Despite Warnings, Children's Screen Time Increases



Common Sense Media released a report Tuesday showing that children younger than eight are spending more time in front of screens than ever before, according to a New York Times article. Common Sense Media, a nonprofit group based in San Francisco, found that almost half of families with annual incomes of $75,000 or more are downloading certain virtual applications geared towards their young children. However, the use of these apps is much less common in lower income families, with one in eight families with annual incomes of $30,000 or less downloading them. More than a third of low-income parents surveyed reported that they did not know what an "app" was. Common Sense Media refers to this phenomenon as the "app gap."

According to the study, half of children under eight have access to a mobile device including a smart phone, video iPod, iPad or a similar tablet. Time spent watching television is still responsible for the majority of children's time spent in front of screens; about half of children under two watch TV or DVDs on most days. These children devote, on average, two hours a day to these activities. The survey finds that children under two spend, on average, fifty-three minutes a day watching television or DVDs. The time devoted to being read to by parents was about half as long (twenty-three minutes per day).

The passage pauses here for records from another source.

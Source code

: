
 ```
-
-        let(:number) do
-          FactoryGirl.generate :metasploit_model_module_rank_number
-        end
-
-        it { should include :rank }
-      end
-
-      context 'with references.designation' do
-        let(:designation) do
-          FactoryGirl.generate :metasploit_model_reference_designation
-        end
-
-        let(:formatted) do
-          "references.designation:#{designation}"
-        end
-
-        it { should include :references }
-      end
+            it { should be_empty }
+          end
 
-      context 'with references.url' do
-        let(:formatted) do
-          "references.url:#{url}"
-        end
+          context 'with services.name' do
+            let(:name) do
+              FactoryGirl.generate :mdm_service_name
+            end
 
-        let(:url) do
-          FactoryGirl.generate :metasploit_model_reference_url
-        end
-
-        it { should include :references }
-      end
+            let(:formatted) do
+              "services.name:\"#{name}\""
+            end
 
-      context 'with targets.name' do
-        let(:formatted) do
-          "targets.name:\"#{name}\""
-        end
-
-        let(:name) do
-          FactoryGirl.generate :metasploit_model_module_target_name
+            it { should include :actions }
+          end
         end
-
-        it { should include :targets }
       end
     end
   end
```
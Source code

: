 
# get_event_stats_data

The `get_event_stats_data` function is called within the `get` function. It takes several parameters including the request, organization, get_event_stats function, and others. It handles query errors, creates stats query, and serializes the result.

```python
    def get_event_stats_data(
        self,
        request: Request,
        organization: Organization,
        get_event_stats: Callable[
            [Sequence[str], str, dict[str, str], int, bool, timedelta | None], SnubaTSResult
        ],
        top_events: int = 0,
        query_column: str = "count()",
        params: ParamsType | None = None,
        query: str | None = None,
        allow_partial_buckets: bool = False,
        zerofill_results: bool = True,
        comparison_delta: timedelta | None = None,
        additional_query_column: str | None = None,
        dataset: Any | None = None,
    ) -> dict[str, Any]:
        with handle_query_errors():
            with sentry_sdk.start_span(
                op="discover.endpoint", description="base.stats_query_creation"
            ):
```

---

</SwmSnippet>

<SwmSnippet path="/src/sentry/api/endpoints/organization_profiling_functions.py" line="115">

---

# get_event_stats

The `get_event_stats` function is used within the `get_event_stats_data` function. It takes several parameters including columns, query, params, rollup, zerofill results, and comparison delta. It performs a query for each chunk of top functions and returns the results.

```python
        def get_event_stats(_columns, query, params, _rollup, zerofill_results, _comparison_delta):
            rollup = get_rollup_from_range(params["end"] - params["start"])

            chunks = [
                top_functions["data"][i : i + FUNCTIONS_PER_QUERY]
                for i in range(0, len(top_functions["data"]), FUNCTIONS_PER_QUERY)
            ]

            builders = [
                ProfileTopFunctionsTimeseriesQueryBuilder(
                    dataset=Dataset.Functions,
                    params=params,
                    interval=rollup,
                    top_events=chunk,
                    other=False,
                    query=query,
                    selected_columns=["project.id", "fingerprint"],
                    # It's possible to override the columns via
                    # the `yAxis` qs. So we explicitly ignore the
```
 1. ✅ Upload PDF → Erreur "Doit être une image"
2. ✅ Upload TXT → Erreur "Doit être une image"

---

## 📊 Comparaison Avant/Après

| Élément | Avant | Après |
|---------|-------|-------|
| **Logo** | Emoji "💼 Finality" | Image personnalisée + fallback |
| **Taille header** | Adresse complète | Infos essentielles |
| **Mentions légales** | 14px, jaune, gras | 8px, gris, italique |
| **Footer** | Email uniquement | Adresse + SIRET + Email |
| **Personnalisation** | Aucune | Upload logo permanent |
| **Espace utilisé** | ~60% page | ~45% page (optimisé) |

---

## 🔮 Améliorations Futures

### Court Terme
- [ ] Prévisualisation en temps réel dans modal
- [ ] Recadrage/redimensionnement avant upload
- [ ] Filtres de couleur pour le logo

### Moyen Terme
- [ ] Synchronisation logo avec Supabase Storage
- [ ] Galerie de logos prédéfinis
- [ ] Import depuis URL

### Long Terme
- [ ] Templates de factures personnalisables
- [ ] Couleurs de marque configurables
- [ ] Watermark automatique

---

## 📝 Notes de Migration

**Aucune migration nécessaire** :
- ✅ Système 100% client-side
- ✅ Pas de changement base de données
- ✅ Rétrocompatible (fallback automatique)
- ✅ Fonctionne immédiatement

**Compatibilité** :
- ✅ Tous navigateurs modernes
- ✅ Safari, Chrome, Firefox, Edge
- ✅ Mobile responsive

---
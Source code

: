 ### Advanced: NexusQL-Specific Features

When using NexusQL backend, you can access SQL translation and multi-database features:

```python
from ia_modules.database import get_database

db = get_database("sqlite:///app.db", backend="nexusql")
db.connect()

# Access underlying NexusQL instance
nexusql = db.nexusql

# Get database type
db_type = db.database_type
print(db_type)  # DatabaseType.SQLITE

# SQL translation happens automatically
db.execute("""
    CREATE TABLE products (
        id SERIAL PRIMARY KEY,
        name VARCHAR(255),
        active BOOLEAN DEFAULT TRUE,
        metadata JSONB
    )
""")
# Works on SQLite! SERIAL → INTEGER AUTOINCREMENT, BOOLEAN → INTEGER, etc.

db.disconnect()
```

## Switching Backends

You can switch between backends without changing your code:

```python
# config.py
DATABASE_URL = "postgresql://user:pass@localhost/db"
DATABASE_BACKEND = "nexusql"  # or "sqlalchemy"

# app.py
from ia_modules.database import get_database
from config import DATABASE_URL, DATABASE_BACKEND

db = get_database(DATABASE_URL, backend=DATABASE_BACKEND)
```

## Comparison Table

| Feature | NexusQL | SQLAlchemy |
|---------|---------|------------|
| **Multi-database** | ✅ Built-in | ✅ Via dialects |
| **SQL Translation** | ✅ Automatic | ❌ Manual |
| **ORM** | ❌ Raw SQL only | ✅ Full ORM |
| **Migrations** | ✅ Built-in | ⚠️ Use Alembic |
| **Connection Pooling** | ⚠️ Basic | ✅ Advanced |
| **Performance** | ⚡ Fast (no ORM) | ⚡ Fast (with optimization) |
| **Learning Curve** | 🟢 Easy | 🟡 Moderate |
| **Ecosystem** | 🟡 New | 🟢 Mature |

Additionally, almost a third of children under two now have televisions in their own bedrooms. This has increased substantially over the past decade, with less than 20% of children ages six months to twenty-three months having televisions in their bedrooms in 2005. Children of families with annual incomes below $30,000 were more than three times as likely to have televisions in their bedrooms as children of families with incomes above $75,000. In families with annual incomes below $30,000, 64% of children under eight had televisions in their bedrooms. In families with annual incomes above $75,000 the portion of children under eight with televisions in their bedrooms decreased to 20%. 

Even though the American Academy of Pediatricians has warned against screen time in children under two, only 14% of parents surveyed reported that their children's doctor had ever discussed media exposure with them.